__INSTRUCTIONS FOR THE TASK__
Pictures within the data are to be left out; everything else must be reproduced exactly.

__INPUT FOR THIS TASK__
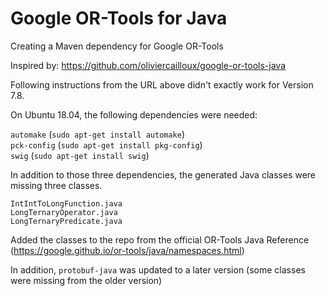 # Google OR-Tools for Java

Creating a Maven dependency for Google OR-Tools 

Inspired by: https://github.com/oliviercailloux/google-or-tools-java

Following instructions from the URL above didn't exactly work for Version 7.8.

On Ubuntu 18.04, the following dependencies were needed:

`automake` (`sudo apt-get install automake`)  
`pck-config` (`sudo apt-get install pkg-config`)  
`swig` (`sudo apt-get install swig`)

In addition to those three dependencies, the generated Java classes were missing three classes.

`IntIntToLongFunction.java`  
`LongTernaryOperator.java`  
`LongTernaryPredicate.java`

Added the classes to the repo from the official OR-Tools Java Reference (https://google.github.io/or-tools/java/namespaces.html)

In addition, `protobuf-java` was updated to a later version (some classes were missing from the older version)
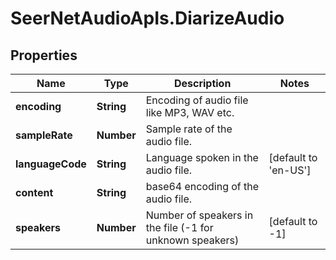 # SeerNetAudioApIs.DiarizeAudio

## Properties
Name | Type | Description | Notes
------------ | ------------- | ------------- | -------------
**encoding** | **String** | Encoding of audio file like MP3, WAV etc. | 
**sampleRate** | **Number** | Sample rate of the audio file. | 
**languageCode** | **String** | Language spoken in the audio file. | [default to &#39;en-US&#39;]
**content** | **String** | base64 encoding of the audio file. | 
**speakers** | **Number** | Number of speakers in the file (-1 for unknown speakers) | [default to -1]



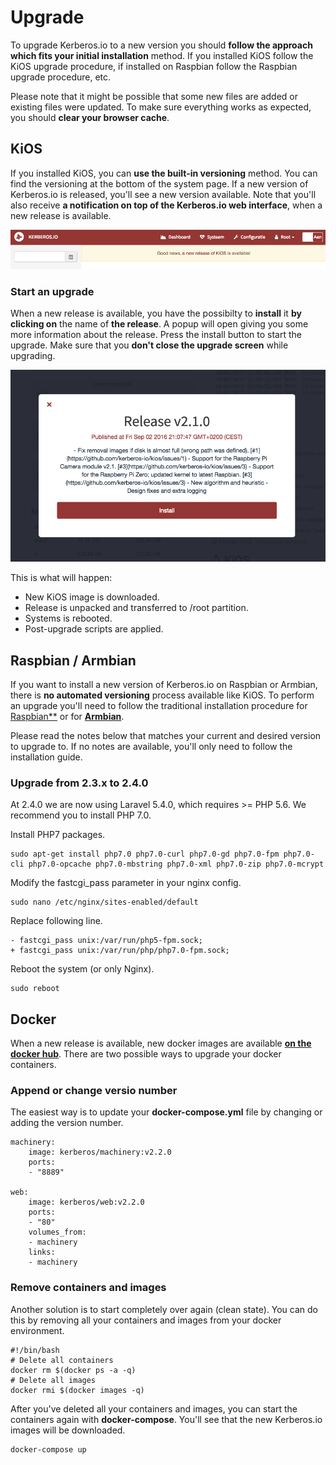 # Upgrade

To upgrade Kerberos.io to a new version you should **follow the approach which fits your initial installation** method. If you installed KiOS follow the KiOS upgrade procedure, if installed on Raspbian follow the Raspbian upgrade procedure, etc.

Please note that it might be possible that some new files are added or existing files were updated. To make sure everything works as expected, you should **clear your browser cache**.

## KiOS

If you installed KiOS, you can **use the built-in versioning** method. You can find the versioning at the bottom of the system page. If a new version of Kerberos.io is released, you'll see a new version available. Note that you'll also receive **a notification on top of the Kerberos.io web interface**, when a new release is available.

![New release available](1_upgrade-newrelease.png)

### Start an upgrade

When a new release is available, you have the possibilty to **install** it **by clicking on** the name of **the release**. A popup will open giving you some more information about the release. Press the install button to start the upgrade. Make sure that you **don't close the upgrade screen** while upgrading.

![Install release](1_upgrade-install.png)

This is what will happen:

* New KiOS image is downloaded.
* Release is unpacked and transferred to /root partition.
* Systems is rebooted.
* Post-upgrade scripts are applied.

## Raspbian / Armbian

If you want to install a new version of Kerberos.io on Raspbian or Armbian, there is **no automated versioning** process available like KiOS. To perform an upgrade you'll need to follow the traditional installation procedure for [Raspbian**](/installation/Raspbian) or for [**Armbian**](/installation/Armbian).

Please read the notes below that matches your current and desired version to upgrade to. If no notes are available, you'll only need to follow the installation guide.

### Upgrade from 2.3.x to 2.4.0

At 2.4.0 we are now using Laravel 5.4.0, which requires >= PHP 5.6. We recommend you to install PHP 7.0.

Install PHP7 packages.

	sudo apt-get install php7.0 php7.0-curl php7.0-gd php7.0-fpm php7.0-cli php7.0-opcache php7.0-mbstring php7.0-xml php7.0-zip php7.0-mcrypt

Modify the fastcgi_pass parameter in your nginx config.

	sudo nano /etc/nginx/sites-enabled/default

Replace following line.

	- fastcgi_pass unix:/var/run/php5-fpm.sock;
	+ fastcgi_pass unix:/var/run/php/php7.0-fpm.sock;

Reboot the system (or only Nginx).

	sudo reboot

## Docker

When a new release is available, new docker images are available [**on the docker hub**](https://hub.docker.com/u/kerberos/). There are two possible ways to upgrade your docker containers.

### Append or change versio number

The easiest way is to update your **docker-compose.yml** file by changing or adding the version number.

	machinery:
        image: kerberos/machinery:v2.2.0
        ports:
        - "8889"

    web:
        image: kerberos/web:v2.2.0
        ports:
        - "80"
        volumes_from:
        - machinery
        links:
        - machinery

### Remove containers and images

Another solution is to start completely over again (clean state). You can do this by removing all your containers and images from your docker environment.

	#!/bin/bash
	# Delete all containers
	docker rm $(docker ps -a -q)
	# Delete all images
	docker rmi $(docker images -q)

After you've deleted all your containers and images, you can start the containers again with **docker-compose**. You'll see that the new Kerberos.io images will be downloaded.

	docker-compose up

__TASK OUTPUT__
 # Google OR-Tools for Java

Creating a Maven dependency for Google OR-Tools 

Inspired by: https://github.com/oliviercailloux/google-or-tools-java

Following instructions from the URL above didn't exactly work for Version 7.8.

On Ubuntu 18.04, the following dependencies were needed:

`automake` (`sudo apt-get install automake`)  
`pck-config` (`sudo apt-get install pkg-config`)  
`swig` (`sudo apt-get install swig`)

In addition to those three dependencies, the generated Java classes were missing three classes.

`IntIntToLongFunction.java`  
`LongTernaryOperator.java`  
`LongTernaryPredicate.java`

Added the classes to the repo from the official OR-Tools Java Reference (https://google.github.io/or-tools/java/namespaces.html)

In addition, `protobuf-java` was updated to a later version (some classes were missing from the older version)
 # SeerNetAudioApIs.DiarizeAudio

## Properties
Name | Type | Description | Notes
------------ | ------------- | ------------- | -------------
**encoding** | **String** | Encoding of audio file like MP3, WAV etc. | 
**sampleRate** | **Number** | Sample rate of the audio file. | 
**languageCode** | **String** | Language spoken in the audio file. | [default to &#39;en-US&#39;]
**content** | **String** | base64 encoding of the audio file. | 
**speakers** | **Number** | Number of speakers in the file (-1 for unknown speakers) | [default to -1]



 # Upgrade

To upgrade Kerberos.io to a new version you should **follow the approach which fits your initial installation** method. If you installed KiOS follow the KiOS upgrade procedure, if installed on Raspbian follow the Raspbian upgrade procedure, etc.

Please note that it might be possible that some new files are added or existing files were updated. To make sure everything works as expected, you should **clear your browser cache**.

## KiOS

If you installed KiOS, you can **use the built-in versioning** method. You can find the versioning at the bottom of the system page. If a new version of Kerberos.io is released, you'll see a new version available. Note that you'll also receive **a notification on top of the Kerberos.io web interface**, when a new release is available.

![New release available](1_upgrade-newrelease.png)

### Start an upgrade

When a new release is available, you have the possibilty to **install** it **by clicking on** the name of **the release**. A popup will open giving you some more information about the release. Press the install button to start the upgrade. Make sure that you **don't close the upgrade screen** while upgrading.

![Install release](1_upgrade-install.png)

This is what will happen:

* New KiOS image is downloaded.
* Release is unpacked and transferred to /root partition.
* Systems is rebooted.
* Post-upgrade scripts are applied.

## Raspbian / Armbian

If you want to install a new version of Kerberos.io on Raspbian or Armbian, there is **no automated versioning** process available like KiOS. To perform an upgrade you'll need to follow the traditional installation procedure for [Raspbian**](/installation/Raspbian) or for [**Armbian**](/installation/Armbian).

Please read the notes below that matches your current and desired version to upgrade to. If no notes are available, you'll only need to follow the installation guide.

### Upgrade from 2.3.x to 2.4.0

At 2.4.0 we are now using Laravel 5.4.0, which requires >= PHP 5.6. We recommend you to install PHP 7.0.

Install PHP7 packages.

	sudo apt-get install php7.0 php7.0-curl php7.0-gd php7.0-fpm php7.0-cli php7.0-opcache php7.0-mbstring php7.0-xml php7.0-zip php7.0-mcrypt

Modify the fastcgi_pass parameter in your nginx config.

	sudo nano /etc/nginx/sites-enabled/default

Replace following line.

	- fastcgi_pass unix:/var/run/php5-fpm.sock;
	+ fastcgi_pass unix:/var/run/php/php7.0-fpm.sock;

Reboot the system (or only Nginx).

	sudo reboot

## Docker

When a new release is available, new docker images are available [**on the docker hub**](https://hub.docker.com/u/kerberos/). There are two possible ways to upgrade your docker containers.

### Append or change versio number

The easiest way is to update your **docker-compose.yml** file by changing or adding the version number.

	machinery:
        image: kerberos/machinery:v2.2.0
        ports:
        - "8889"

    web:
        image: kerberos/web:v2.2.0
        ports:
        - "80"
        volumes_from:
        - machinery
        links:
        - machinery

### Remove containers and images

Another solution is to start completely over again (clean state). You can do this by removing all your containers and images from your docker environment.

	#!/bin/bash
	# Delete all containers
	docker rm $(docker ps -a -q)
	# Delete all images
	docker rmi $(docker images -q)

After you've deleted all your containers and images, you can start the containers again with **docker-compose**. You'll see that the new Kerberos.io images will be downloaded.

	docker-compose up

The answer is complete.